The debtors filed a statement of intention under 11 U.S.C. § 521(2)(A) with respect to their car which secured a consumer debt owed to GMAC, stating that the debtors would "keep & continue regular mo. pymts." Their schedules reveal that the monthly payments were current when the case was filed. The debtors' discharge was entered on January 5, 1990. The debtors failed to reaffirm GMAC's debt.

The debtors state in their motion to reopen that they desire to surrender the car and to discharge all remaining pre-petition debt on the car including all deficiencies, interest, fees and other costs that might be asserted because of the surrender. They apparently view their statement of intention as making them liable for the obligation secured by the car.
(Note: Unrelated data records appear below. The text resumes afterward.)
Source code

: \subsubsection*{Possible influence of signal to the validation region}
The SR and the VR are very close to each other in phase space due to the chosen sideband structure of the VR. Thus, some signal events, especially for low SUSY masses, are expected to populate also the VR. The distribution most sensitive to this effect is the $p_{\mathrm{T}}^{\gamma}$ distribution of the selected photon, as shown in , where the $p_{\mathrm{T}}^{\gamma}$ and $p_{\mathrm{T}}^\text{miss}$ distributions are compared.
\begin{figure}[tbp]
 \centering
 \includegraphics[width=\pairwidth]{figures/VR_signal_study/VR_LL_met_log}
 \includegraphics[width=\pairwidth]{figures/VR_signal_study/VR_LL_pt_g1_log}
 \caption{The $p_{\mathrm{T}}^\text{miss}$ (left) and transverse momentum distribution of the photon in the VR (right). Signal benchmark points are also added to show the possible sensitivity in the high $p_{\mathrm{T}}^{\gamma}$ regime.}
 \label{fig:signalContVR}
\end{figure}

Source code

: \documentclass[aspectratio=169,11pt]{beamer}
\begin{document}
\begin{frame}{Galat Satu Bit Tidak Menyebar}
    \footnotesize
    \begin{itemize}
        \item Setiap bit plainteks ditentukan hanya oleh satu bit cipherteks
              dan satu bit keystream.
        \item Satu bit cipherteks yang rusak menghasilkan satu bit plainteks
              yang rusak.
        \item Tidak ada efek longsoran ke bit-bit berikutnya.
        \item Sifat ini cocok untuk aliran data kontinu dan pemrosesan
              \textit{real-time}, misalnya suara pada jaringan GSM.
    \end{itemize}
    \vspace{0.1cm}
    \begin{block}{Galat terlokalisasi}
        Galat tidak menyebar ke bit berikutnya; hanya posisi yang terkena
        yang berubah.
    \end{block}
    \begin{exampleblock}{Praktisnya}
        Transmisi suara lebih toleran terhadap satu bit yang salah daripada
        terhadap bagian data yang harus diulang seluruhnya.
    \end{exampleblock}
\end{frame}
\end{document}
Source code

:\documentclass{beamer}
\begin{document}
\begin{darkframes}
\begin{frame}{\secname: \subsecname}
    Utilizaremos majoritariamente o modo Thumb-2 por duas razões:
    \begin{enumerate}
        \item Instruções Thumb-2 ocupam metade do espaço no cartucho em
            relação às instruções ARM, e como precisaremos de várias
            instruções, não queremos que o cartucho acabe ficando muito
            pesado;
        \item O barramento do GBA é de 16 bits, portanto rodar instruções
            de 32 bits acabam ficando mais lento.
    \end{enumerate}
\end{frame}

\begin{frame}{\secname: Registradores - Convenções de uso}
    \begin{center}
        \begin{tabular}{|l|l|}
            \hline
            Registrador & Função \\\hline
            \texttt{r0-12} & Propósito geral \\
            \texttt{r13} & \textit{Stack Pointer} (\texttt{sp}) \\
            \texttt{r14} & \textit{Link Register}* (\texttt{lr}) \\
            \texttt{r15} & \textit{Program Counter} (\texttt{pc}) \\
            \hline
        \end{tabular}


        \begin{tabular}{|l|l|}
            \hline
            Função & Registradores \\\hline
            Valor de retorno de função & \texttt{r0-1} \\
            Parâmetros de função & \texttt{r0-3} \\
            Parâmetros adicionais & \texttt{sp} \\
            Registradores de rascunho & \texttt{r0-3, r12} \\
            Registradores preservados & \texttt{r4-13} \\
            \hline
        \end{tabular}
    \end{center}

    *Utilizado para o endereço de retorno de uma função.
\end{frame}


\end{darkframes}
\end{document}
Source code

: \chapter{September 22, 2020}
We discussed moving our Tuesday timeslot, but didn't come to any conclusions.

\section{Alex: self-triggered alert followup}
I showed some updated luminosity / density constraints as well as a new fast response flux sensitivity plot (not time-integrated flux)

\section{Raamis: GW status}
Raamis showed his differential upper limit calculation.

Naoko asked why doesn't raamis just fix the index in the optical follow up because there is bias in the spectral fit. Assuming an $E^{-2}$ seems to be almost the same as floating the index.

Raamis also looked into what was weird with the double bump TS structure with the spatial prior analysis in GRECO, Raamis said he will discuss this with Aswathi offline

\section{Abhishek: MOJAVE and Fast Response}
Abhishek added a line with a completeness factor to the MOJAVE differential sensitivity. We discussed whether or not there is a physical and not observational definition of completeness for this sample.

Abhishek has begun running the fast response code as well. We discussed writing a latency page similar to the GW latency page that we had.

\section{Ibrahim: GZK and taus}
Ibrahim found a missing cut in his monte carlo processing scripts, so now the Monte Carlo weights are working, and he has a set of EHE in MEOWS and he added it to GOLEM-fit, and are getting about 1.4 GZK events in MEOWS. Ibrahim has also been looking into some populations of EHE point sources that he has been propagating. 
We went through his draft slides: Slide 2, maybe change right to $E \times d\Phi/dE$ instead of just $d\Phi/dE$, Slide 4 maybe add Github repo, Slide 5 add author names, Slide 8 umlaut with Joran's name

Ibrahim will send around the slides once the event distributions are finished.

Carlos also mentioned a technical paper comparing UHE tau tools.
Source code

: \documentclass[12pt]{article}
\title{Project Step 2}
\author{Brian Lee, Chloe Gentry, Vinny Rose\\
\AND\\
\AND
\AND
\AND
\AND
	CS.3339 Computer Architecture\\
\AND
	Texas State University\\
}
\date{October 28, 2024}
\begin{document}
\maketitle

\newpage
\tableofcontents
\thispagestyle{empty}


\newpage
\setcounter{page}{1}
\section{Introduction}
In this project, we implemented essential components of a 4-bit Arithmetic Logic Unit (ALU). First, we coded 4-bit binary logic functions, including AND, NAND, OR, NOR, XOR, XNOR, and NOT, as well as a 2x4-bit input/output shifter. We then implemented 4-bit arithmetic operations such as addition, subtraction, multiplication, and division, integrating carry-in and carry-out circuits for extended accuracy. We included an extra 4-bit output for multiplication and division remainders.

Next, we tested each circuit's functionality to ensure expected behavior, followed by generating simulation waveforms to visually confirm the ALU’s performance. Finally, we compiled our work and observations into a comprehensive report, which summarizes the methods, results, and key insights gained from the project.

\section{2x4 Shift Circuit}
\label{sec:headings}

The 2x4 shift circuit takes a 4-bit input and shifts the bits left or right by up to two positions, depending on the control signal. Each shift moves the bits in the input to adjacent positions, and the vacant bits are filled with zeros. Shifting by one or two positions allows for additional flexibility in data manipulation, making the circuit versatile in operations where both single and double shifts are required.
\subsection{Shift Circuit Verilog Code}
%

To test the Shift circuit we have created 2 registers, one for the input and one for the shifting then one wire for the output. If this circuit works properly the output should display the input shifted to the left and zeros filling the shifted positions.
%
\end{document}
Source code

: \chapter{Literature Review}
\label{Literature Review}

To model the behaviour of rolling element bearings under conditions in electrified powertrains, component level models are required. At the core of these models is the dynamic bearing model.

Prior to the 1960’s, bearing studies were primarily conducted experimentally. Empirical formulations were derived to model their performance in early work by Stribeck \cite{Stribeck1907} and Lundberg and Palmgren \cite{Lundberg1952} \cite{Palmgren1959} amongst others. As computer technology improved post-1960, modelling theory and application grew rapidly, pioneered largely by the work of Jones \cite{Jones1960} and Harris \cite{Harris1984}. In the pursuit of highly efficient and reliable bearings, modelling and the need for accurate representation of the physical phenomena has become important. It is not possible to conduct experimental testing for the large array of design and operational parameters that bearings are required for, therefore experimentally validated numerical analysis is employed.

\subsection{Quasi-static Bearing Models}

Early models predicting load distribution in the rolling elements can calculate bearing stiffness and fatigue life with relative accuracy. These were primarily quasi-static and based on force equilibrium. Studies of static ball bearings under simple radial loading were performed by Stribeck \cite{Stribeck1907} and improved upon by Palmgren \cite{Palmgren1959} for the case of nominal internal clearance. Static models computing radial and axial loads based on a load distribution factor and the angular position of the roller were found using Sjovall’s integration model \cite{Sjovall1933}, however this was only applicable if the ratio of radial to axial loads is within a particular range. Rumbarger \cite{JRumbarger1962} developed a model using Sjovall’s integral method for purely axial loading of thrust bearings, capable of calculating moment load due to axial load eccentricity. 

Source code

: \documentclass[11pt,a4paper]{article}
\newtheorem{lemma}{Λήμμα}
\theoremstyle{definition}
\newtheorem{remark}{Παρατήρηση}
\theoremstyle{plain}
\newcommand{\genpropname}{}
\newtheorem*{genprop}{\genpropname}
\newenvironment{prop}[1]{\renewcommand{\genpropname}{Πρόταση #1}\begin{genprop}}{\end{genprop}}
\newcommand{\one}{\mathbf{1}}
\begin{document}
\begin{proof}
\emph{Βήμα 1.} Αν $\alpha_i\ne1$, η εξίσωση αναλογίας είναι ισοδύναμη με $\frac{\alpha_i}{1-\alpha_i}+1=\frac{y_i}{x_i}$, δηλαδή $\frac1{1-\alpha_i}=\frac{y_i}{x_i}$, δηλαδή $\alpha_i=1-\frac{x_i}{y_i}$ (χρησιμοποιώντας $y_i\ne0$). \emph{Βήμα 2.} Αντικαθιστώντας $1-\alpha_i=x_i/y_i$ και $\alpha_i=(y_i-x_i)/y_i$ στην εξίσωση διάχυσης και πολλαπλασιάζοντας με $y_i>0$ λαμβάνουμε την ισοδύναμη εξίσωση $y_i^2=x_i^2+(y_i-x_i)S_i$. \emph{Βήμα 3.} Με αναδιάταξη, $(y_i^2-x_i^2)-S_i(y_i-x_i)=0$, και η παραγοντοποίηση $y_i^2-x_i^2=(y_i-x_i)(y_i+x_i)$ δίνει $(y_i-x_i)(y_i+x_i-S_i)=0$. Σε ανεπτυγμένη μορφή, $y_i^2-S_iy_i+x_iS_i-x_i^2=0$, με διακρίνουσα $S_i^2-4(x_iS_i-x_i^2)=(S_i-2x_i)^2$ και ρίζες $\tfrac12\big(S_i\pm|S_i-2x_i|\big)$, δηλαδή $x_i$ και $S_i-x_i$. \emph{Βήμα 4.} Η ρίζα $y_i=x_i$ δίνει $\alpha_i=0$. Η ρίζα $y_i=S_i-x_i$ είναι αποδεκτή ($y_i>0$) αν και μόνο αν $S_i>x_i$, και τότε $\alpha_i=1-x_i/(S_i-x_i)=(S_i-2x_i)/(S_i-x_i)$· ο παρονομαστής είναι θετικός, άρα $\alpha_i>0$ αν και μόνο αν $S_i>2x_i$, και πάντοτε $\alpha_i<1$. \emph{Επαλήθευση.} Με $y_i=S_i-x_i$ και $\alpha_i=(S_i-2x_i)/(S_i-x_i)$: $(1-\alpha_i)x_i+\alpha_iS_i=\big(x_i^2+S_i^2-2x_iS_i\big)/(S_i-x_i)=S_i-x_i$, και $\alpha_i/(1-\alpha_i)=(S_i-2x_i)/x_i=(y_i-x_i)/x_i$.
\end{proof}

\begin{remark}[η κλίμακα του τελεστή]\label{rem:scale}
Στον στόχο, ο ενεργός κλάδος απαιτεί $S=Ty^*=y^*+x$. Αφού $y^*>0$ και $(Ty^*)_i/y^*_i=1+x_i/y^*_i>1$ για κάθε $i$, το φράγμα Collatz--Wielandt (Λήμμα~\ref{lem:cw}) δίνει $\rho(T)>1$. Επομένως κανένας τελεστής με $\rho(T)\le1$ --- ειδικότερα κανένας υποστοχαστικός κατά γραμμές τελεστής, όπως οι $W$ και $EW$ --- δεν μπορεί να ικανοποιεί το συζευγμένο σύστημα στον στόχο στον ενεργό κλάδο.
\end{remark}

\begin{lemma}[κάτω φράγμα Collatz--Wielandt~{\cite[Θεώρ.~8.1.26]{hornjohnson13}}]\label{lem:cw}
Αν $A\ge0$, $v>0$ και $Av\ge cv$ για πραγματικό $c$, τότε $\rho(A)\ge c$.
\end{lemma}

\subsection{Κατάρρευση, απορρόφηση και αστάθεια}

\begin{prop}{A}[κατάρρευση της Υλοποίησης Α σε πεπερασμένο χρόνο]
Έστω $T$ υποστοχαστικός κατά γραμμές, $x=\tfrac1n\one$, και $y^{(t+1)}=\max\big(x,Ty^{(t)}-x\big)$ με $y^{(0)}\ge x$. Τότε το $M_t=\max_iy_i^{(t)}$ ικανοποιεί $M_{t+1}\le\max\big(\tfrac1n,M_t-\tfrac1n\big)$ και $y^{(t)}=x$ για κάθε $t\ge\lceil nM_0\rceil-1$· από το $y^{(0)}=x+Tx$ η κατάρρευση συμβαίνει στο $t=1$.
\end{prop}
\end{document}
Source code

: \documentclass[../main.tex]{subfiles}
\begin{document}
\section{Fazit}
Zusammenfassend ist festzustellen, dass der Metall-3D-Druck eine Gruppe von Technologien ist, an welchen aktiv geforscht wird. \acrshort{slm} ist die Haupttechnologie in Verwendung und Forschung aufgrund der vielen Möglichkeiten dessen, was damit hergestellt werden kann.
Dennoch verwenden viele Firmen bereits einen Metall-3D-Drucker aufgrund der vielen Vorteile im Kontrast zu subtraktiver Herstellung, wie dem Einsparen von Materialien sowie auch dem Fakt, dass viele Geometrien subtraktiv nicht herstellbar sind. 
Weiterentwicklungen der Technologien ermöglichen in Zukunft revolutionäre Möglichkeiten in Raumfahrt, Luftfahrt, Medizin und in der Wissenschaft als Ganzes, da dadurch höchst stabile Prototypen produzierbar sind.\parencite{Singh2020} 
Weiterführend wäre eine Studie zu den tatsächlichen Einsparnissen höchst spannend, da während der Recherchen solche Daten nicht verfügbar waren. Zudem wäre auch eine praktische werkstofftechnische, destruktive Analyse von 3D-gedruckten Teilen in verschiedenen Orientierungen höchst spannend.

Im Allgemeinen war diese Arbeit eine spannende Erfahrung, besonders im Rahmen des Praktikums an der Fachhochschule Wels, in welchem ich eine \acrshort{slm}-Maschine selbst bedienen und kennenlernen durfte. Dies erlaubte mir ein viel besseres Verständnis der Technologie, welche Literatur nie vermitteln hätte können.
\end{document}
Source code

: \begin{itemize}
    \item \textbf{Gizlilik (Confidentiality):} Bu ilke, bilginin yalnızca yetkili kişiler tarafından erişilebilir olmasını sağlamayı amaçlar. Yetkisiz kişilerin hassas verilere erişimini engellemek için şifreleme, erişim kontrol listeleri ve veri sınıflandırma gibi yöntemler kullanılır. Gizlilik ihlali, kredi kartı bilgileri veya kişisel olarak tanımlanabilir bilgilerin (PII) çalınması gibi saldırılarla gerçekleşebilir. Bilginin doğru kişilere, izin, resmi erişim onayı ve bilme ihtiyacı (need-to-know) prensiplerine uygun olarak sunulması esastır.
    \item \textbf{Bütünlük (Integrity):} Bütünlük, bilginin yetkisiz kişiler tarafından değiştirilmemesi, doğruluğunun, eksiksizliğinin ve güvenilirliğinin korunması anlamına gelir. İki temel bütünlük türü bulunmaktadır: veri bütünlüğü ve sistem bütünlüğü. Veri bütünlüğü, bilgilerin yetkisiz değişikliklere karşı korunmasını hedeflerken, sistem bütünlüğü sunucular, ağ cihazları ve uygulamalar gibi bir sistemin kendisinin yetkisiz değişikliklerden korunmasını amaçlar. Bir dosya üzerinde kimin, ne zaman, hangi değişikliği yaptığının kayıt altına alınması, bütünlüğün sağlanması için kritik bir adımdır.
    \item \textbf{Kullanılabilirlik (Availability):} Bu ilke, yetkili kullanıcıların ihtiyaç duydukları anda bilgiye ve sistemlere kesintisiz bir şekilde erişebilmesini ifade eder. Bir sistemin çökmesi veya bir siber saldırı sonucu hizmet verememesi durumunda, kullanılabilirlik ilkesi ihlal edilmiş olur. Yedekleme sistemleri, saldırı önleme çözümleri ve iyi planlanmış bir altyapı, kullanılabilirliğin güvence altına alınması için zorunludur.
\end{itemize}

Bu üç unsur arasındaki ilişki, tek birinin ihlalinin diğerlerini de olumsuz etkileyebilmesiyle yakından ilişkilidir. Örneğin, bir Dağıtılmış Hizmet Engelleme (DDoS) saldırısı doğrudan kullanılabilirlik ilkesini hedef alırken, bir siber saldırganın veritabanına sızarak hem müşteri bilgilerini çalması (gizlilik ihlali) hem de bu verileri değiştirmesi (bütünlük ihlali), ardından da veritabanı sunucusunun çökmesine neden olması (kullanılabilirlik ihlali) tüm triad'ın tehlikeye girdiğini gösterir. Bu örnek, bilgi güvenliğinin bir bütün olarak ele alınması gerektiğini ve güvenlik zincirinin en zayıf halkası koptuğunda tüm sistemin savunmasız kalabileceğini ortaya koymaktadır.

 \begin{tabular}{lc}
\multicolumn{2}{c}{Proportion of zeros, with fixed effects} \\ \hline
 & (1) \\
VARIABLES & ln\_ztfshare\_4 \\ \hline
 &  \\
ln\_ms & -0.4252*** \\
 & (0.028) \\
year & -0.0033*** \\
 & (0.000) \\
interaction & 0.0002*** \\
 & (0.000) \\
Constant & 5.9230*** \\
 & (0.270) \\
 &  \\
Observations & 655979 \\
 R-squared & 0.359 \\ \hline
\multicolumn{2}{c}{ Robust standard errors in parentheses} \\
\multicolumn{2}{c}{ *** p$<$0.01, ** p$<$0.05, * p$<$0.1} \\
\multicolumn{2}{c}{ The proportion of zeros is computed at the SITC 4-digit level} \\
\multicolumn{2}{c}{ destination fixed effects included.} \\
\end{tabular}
The debtors fail to state what they would file to attempt to undo that liability if the case were reopened. But that is of no moment because their premise that a liability exists is erroneous. Under 11 U.S.C. § 521(2)(B) the debtors were required "within 45 days after the filing of [t]he notice of intent ... [to] perform [their] intention with respect to such property," but that statute specifies no sanctions for failure to perform the stated intention: nondischargeability of the debt involved is surely not one of the consequences as Congress would have specified such an extraordinary remedy. The statement of intention here failed even to state that the debtors intended to reaffirm the debt. It has been held that to retain possession of property, debtors need not redeem collateral or reaffirm a debt when payments owed on the debt are current. Lowry Federal Credit Union v. West, 882 F.2d 1543 (10th Cir.1989).

Even if the debtors could be viewed as having stated they intended to reaffirm the debt, the result does not change. A statement of intent to reaffirm is not the same thing as reaffirming the debt itself pursuant to the stringent provisions of 11 U.S.C. § 524(c). Thus, whether the debtors stated an intention to reaffirm or not, the personal liability of the debtors on the debt has been discharged, although the car itself remains subject to GMAC's lien. See 11 U.S.C. § 523(a)(1) and (2).

Because the discharge already acts to discharge the debtors' personal liability for the debt secured by the car, there is no reason to reopen this case.